[THE RECORDS Boundary: Start]

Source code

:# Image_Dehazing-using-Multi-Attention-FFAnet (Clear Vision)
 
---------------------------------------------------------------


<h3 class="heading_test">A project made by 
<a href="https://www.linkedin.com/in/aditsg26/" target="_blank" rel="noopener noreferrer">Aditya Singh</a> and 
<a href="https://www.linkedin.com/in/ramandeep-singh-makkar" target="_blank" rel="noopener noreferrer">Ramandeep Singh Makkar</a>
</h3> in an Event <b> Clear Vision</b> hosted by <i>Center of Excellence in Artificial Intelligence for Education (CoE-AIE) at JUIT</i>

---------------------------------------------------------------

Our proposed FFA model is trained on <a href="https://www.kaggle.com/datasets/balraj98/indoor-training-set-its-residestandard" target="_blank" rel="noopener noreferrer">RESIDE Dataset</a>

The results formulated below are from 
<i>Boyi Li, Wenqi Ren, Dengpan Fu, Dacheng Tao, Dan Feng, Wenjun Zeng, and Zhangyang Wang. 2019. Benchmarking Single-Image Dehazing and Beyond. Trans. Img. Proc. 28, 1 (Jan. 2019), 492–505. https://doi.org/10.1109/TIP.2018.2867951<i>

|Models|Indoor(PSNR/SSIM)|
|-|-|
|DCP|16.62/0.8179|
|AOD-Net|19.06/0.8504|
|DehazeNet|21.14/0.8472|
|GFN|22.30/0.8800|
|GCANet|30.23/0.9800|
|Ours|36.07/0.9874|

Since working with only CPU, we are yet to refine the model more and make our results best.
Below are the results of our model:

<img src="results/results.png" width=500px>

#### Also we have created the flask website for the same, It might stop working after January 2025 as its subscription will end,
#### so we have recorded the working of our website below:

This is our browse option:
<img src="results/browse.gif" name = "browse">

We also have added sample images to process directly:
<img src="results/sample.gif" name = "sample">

[THE RECORDS Boundary: End]

BRIEF —
Beginning at the line with "<i>Boyi Li, Wenqi" and stopping after the line with "We also have", please write out every line of the data above exactly and nothing else.

EXERCISE OUTPUT —
<i>Boyi Li, Wenqi Ren, Dengpan Fu, Dacheng Tao, Dan Feng, Wenjun Zeng, and Zhangyang Wang. 2019. Benchmarking Single-Image Dehazing and Beyond. Trans. Img. Proc. 28, 1 (Jan. 2019), 492–505. https://doi.org/10.1109/TIP.2018.2867951<i>

|Models|Indoor(PSNR/SSIM)|
|-|-|
|DCP|16.62/0.8179|
|AOD-Net|19.06/0.8504|
|DehazeNet|21.14/0.8472|
|GFN|22.30/0.8800|
|GCANet|30.23/0.9800|
|Ours|36.07/0.9874|

Since working with only CPU, we are yet to refine the model more and make our results best.
Below are the results of our model:

<img src="results/results.png" width=500px>

#### Also we have created the flask website for the same, It might stop working after January 2025 as its subscription will end,
#### so we have recorded the working of our website below:

This is our browse option:
<img src="results/browse.gif" name = "browse">

We also have added sample images to process directly:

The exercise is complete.